In all of these cases, you can see some common threads. First, you have massive amounts of unstructured data that can’t easily be put into a traditional relational database, but that can be accommodated by a distributed big data framework. When you do that, you’re suddenly able to ask much more open-ended questions than are possible with conventional relational data models. That’s the leap you take when you move from basic analytics to big data and modern data science.

Are those examples typical? How effectively are most organizations using their data right now?

A lot of organizations are still very much in the infancy of the data revolution. By that I mean they understand that they should be learning more from their data, but they’re relying on basic analytics to do it. They’re using traditional relational databases, or even just Excel spreadsheets, to try to see what’s happening with their customers or patients or citizens.

This approach is fine if you’re trying to understand certain statistics about a relatively limited set of data, or if you’re looking for specific answers to well-defined questions. But the reality is, the information you need to gain predictive insights is usually much messier. Think about a healthcare organization trying to develop more targeted therapies. Or even more difficult, imagine you want to find out if there are early indicators for disease in sources that haven’t really been mined before. You’d want to analyze a whole range of complex and unstructured data sources like genomes and imaging studies, legacy medical record systems, text from physician notes. You can’t capture all of that in a spreadsheet. And even if you could, you can’t do anything with it unless you’re able to wrangle that data into a form where you can run meaningful data science on it. That’s the power of big data and distributed programming frameworks—the ability to bring all of that together in a way that it actually becomes useful.

Can you point to a real-world example that really speaks to the jump from conventional analytics to more advanced data science?

One great one is natural language processing. Let’s say you have tens of thousands of hours of transcripts of recorded physician notes that are part of a patient’s clinical record, and you want to mine that data and compare it with patient outcomes to see if you can identify patterns that hadn’t been recognized before.
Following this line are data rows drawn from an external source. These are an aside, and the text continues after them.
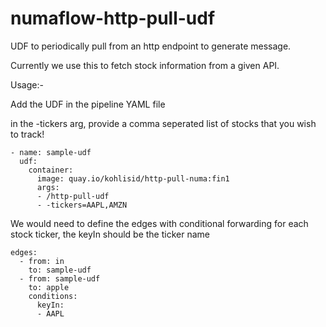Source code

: # numaflow-http-pull-udf
UDF to periodically pull from an http endpoint to generate message.

Currently we use this to fetch stock information from a given API.

Usage:- 

Add the UDF in the pipeline YAML file

in the -tickers arg, provide a comma seperated list of stocks that you wish to track!

```
- name: sample-udf
  udf:
    container:
      image: quay.io/kohlisid/http-pull-numa:fin1
      args:
      - /http-pull-udf
      - -tickers=AAPL,AMZN
```

We would need to define the edges with conditional forwarding for each stock ticker, the keyIn should be the ticker name

```
edges:
  - from: in
    to: sample-udf
  - from: sample-udf
    to: apple
    conditions:
      keyIn:
      - AAPL
```
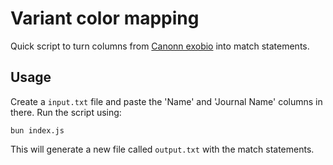 # Variant color mapping

Quick script to turn columns from
[Canonn exobio](https://docs.google.com/spreadsheets/d/15lqZtqJk7B2qUV5Jb4tlnst6i1B7pXlAUzQnacX64Kc/edit#gid=0) into
match statements.

## Usage

Create a `input.txt` file and paste the 'Name' and 'Journal Name' columns in there. Run the script using:

```shell
bun index.js
```

This will generate a new file called `output.txt` with the match statements.

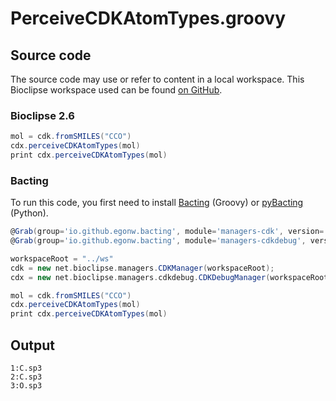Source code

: # PerceiveCDKAtomTypes.groovy
## Source code
The source code may use or refer to content in a local workspace. This
Bioclipse workspace used can be found
[on GitHub](https://github.com/bioclipse/bioclipse.scripting/tree/master/ws/).
### Bioclipse 2.6
```groovy
mol = cdk.fromSMILES("CCO")
cdx.perceiveCDKAtomTypes(mol)
print cdx.perceiveCDKAtomTypes(mol)
```
### Bacting
To run this code, you first need to install
[Bacting](https://github.com/egonw/bacting) (Groovy) or
[pyBacting](https://pypi.org/project/pybacting/) (Python).
<br />
```groovy
@Grab(group='io.github.egonw.bacting', module='managers-cdk', version='0.1.2')
@Grab(group='io.github.egonw.bacting', module='managers-cdkdebug', version='0.1.2')

workspaceRoot = "../ws"
cdk = new net.bioclipse.managers.CDKManager(workspaceRoot);
cdx = new net.bioclipse.managers.cdkdebug.CDKDebugManager(workspaceRoot);

mol = cdk.fromSMILES("CCO")
cdx.perceiveCDKAtomTypes(mol)
print cdx.perceiveCDKAtomTypes(mol)
```

## Output
```plain
1:C.sp3
2:C.sp3
3:O.sp3
```
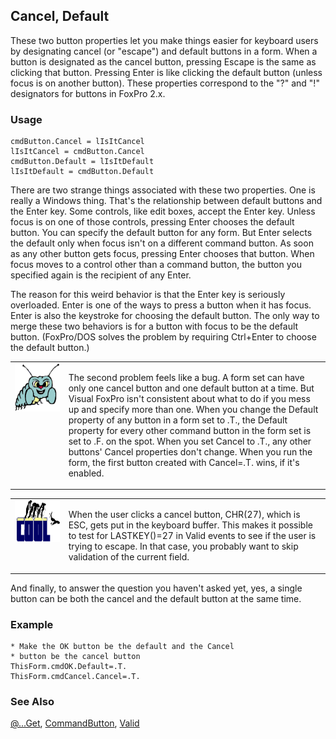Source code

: ## Cancel, Default

These two button properties let you make things easier for keyboard users by designating cancel (or "escape") and default buttons in a form. When a button is designated as the cancel button, pressing Escape is the same as clicking that button. Pressing Enter is like clicking the default button (unless focus is on another button). These properties correspond to the "\?" and "\!" designators for buttons in FoxPro 2.x.

### Usage

```foxpro
cmdButton.Cancel = lIsItCancel
lIsItCancel = cmdButton.Cancel
cmdButton.Default = lIsItDefault
lIsItDefault = cmdButton.Default
```

There are two strange things associated with these two properties. One is really a Windows thing. That's the relationship between default buttons and the Enter key. Some controls, like edit boxes, accept the Enter key. Unless focus is on one of those controls, pressing Enter chooses the default button. You can specify the default button for any form. But Enter selects the default only when focus isn't on a different command button. As soon as any other button gets focus, pressing Enter chooses that button. When focus moves to a control other than a command button, the button you specified again is the recipient of any Enter.

The reason for this weird behavior is that the Enter key is seriously overloaded. Enter is one of the ways to press a button when it has focus. Enter is also the keystroke for choosing the default button. The only way to merge these two behaviors is for a button with focus to be the default button. (FoxPro/DOS solves the problem by requiring Ctrl+Enter to choose the default button.) 

<table border=0 cellspacing=0 cellpadding=0 width=100%>
<tr>
  <td width=17% valign=top>
<img width=95 height=77 src="bug.gif"></p>
  </td>
  <td width=83%>
  <p>The second problem feels like a bug. A form set can have only one cancel button and one default button at a time. But Visual FoxPro isn't consistent about what to do if you mess up and specify more than one. When you change the Default property of any button in a form set to .T., the Default property for every other command button in the form set is set to .F. on the spot. When you set Cancel to .T., any other buttons' Cancel properties don't change. When you run the form, the first button created with Cancel=.T. wins, if it's enabled. </p>
  </td>
 </tr>
</table>

<table border=0 cellspacing=0 cellpadding=0 width=100%>
<tr>
  <td width=17% valign=top>
<img width=114 height=67 src="cool.gif"></p>
  </td>
  <td width=83%>
  <p>When the user clicks a cancel button, CHR(27), which is ESC, gets put in the keyboard buffer. This makes it possible to test for LASTKEY()=27 in Valid events to see if the user is trying to escape. In that case, you probably want to skip validation of the current field.</p>
  </td>
 </tr>
</table>

And finally, to answer the question you haven't asked yet, yes, a single button can be both the cancel and the default button at the same time.

### Example

```foxpro
* Make the OK button be the default and the Cancel
* button be the cancel button
ThisForm.cmdOK.Default=.T.
ThisForm.cmdCancel.Cancel=.T.
```
### See Also

[@...Get](s4g176.md), [CommandButton](s4g484.md), [Valid](s4g413.md)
If you were trying to do that in the world of traditional relational databases, you run into a few problems right off the bat. First, all of this information is usually in highly complex, nested documents—so you’d have to spend some time developing an initial data model to store this in a database. One of the major benefits of distributed big data programming frameworks is that they can skip much of that process. Instead of tediously designing and then extracting, transforming, loading, or “ETL’ing” these files, you have a system that can collect that whole mass of text and use Spark to extract structures that are analytics-ready.  

But then you also have to deal with the reality that human language is inherently messy. There may be a dozen different terms and acronyms and shorthand that different clinicians use to refer to the same thing. There may be acronyms that mean one thing in a certain context and something entirely different in another.

A group of researchers at Stanford are actually working through this problem right now. They’re analyzing millions of physician notes, trying to determine whether patients who were prescribed a common heartburn medication ended up being more likely have a heart attack or other cardiac complications. To do it, they first have to negotiate all of the messiness associated with natural language to isolate actual cardiac complications. And then they have to verify that it occurred after the patient was prescribed the medication. These researchers have managed to navigate these issues, and several others, and uncovered very strong evidence that these medications really do increase risk of cardiac problems.

That’s the power of combining big data systems with modern data science. You’re going from, at best, basic descriptive analytics, to predictive data models that show you things you couldn’t see before and drive real, meaningful change.